**Stored data**
◇ ◇ ◇

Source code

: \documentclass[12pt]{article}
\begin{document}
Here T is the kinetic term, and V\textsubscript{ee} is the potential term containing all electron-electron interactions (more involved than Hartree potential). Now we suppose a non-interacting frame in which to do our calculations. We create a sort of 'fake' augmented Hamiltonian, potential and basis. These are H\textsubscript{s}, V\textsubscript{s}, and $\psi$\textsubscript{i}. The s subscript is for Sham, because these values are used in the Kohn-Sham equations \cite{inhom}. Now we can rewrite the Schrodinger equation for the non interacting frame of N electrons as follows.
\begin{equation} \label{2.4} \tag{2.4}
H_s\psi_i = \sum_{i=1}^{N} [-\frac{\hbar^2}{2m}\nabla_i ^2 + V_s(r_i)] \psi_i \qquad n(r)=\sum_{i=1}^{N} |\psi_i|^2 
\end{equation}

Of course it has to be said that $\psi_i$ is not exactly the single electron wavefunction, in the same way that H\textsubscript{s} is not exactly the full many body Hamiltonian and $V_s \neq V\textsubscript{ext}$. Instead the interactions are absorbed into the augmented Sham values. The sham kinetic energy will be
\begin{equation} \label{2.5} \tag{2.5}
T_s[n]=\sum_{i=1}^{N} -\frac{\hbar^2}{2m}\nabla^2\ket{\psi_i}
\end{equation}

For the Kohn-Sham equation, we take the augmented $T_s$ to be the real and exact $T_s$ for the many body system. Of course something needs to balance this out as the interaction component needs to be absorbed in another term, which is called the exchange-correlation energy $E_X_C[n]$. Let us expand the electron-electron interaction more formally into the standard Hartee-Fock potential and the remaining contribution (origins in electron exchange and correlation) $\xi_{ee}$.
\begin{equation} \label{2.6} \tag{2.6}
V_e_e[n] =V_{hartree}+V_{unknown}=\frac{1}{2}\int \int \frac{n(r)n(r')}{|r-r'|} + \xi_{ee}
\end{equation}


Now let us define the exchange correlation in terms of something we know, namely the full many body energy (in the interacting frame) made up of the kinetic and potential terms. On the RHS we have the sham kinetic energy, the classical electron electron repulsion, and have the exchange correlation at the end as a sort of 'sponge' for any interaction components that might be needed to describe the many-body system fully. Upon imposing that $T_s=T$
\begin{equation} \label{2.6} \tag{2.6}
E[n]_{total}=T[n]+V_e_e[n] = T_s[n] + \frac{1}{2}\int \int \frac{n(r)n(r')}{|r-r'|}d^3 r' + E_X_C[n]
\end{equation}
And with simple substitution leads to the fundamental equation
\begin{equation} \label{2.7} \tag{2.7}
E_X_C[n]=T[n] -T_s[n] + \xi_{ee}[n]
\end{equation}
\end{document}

◇ ◇ ◇

**Instructions for the task**
Find the lines above that hold "system", then copy each of them.

**Response area**
For the Kohn-Sham equation, we take the augmented $T_s$ to be the real and exact $T_s$ for the many body system. Of course something needs to balance this out as the interaction component needs to be absorbed in another term, which is called the exchange-correlation energy $E_X_C[n]$. Let us expand the electron-electron interaction more formally into the standard Hartee-Fock potential and the remaining contribution (origins in electron exchange and correlation) $\xi_{ee}$.
Now let us define the exchange correlation in terms of something we know, namely the full many body energy (in the interacting frame) made up of the kinetic and potential terms. On the RHS we have the sham kinetic energy, the classical electron electron repulsion, and have the exchange correlation at the end as a sort of 'sponge' for any interaction components that might be needed to describe the many-body system fully. Upon imposing that $T_s=T$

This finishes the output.